High Flow Spaces

PRACTICE

The places we choose to work in often have a big impact on how effective our work is.

Which of these spaces is most like the one you like to work in?

  • Researchers at Reading University, people felt significantly less productive as their work environment:

  1. Became more crowded or cramped.

  2. As the ambient temperature varied

  3. As the quality of light diminished

  • Students often deliberately sit down to work in noisy, distracting locations...often because they actually want to be disturbed!

  • When we have met to discuss their lack of progress, they will often say, “well, I tried to work, but couldn’t concentrate” or “I like working with lots of people around”

BIG IDEA

What are your current work environments like?

What link might they have on your levels of focus, concentration and flow?

Where can you increase your levels of concentration - and get more quality work done in less time.

Join in with our National Poll on student study habits.

Scan the QR code to take part, or go to www.menti.com and enter the code - 53302788

Click here to scroll through the 3 questions

Spend some time considering where your high concentration, high flow spaces might be.  Especially consider the following factors....

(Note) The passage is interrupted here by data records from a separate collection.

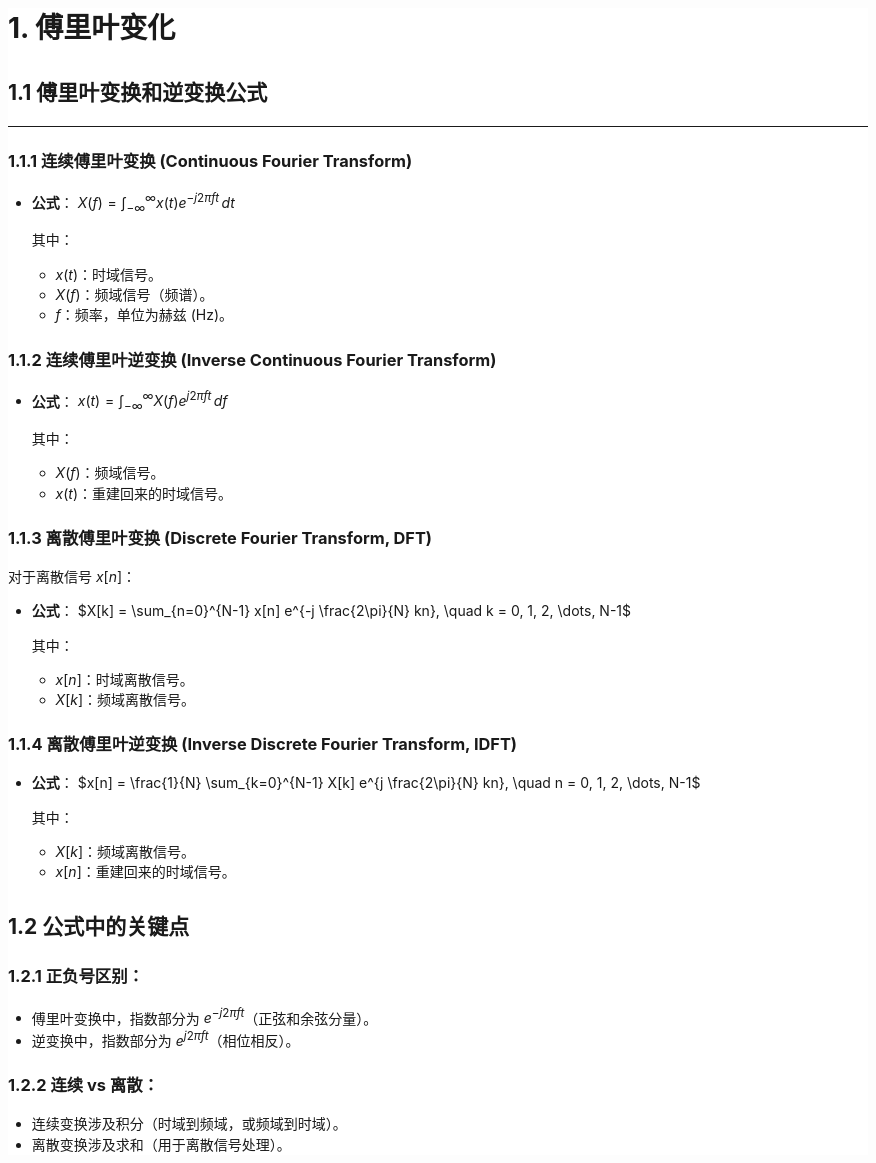 # 1. 傅里叶变化
## 1.1 傅里叶变换和逆变换公式

---

### 1.1.1 连续傅里叶变换 (Continuous Fourier Transform)

- **公式**：
  $X(f) = \int_{-\infty}^{\infty} x(t) e^{-j 2\pi f t} \, dt$

  其中：
  - $x(t)$：时域信号。
  - $X(f)$：频域信号（频谱）。
  - $f$：频率，单位为赫兹 (Hz)。

### 1.1.2 连续傅里叶逆变换 (Inverse Continuous Fourier Transform)

- **公式**：
  $x(t) = \int_{-\infty}^{\infty} X(f) e^{j 2\pi f t} \, df$

  其中：
  - $X(f)$：频域信号。
  - $x(t)$：重建回来的时域信号。

### 1.1.3 离散傅里叶变换 (Discrete Fourier Transform, DFT)

对于离散信号 $x[n]$：
- **公式**：
  $X[k] = \sum_{n=0}^{N-1} x[n] e^{-j \frac{2\pi}{N} kn}, \quad k = 0, 1, 2, \dots, N-1$

  其中：
  - $x[n]$：时域离散信号。
  - $X[k]$：频域离散信号。

### 1.1.4 离散傅里叶逆变换 (Inverse Discrete Fourier Transform, IDFT)

- **公式**：
  $x[n] = \frac{1}{N} \sum_{k=0}^{N-1} X[k] e^{j \frac{2\pi}{N} kn}, \quad n = 0, 1, 2, \dots, N-1$

  其中：
  - $X[k]$：频域离散信号。
  - $x[n]$：重建回来的时域信号。

## 1.2 公式中的关键点

### 1.2.1 正负号区别：
- 傅里叶变换中，指数部分为 $e^{-j 2\pi f t}$（正弦和余弦分量）。
- 逆变换中，指数部分为 $e^{j 2\pi f t}$（相位相反）。

### 1.2.2 连续 vs 离散：
- 连续变换涉及积分（时域到频域，或频域到时域）。
- 离散变换涉及求和（用于离散信号处理）。
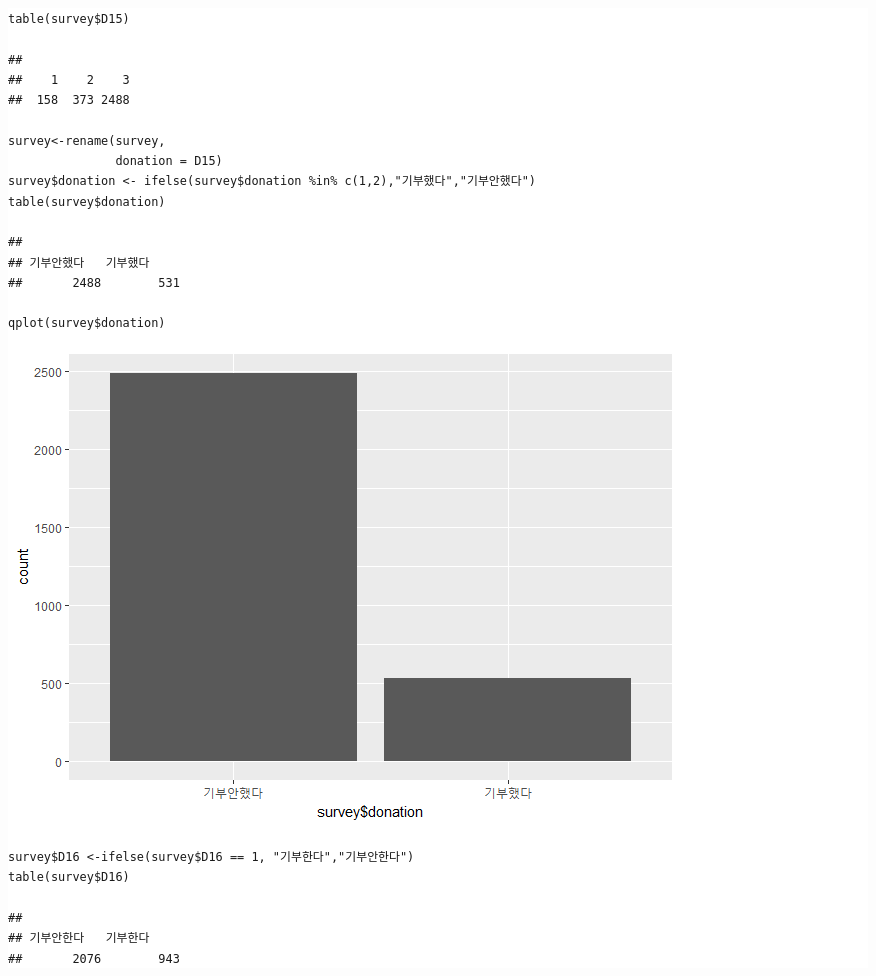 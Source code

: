     table(survey$D15)

    ## 
    ##    1    2    3 
    ##  158  373 2488

    survey<-rename(survey,
                   donation = D15)
    survey$donation <- ifelse(survey$donation %in% c(1,2),"기부했다","기부안했다")
    table(survey$donation)

    ## 
    ## 기부안했다   기부했다 
    ##       2488        531

    qplot(survey$donation)

![](test_real_files/figure-markdown_strict/unnamed-chunk-4-1.png)

    survey$D16 <-ifelse(survey$D16 == 1, "기부한다","기부안한다")
    table(survey$D16)

    ## 
    ## 기부안한다   기부한다 
    ##       2076        943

  • Levels of foreground and background noise

  • Number of people usually there

  • Quality of seating (Tables, Chairs, Desks, etc)

  • Levels of Light

  • Temperature

Think about how you feel in the spaces you occupy, do they encourage you to be calm and focused??

Use the following template to list and categorise all the places you occupy, both in school and at home, as either "High Flow" or "Low Flow"

Next, outline the positive and negative qualities of each space.  This will help you identify the important and less important factors for concentration and flow.

Here is an example to get you started

In-Between Spaces

Finally consider your wider environment - public spaces between school and home

Do you have a coffee shop near you that you could work in? or a local library?

Do you have a relative who lives near you where you could work?

Draw up a list of places to investigate.  Make sure they are easy to get to so you are more likely to incorporate them into your routine.

Here is an example to get you started...

Over to you now to have a go, you have 5mins to audit your work spaces.

Breaking Digital Habits

As well as our Physical Environment it is equally important to audit our digital environment.

Often it is the habits we have formed around our devices which disrupt our concentration and flow the most.

It is crucial to tackle this if we are going to make our revision effective. To do this we must try and change our habits..

The example shows the 4 stages of habits, and 2 common examples of how digital habits can affect us.

Discuss this,and your own, experience of phone distraction and bad digital habits.  Have any of your friends got any good strategies to break their device habits?

Excerpt from "Atomic Habits"

- James Clear

ENVIRONMENT AUDIT

Physical Environment Digital Environment
Where do you work at college/home?
What distractions are there?
What is the space encouraging you to do?
What’s your desk like?
Your room?
Where is your phone when you work?
How regularly do you check it?
What apps are on there?
What’s the breakdown on useage?
What is the screen encouraging you to do?
  • Audit your current workspaces – what levels of distraction are there?   What distracts you most?

  • Assess your phone screen and phone use. What distractions are there?   Which are worst?

  • Design (or discover) a space that would promote higher levels of concentration.

BIG IDEA..

  • Research shows that changing the space in which you study increases your chances of remembering the material you’ve studied.

  • Something about the freshness and variation in space makes the material more easily accessible in your memory.

  • Swap high flow spaces often and you may well remember more of what you have studied

  • Therefore the more spaces you have at your disposal the better you are likely to perform!!

FINAL THOUGHTS

  • A new unfamiliar space often reminds us we’re trying to work differently

  • Even a small change to your room at home works like a visual reminder that your planning on practising harder!

  • Think about moving the position of you bed or your chest of drawers.

  • Challenge yourself to change your digital habits.  

  • Try removing any apps that disctract you regularly from your home screen. Then look forward to adding them back when you have finished your revision

  • Finally, check your usage stats and aim to bring them down.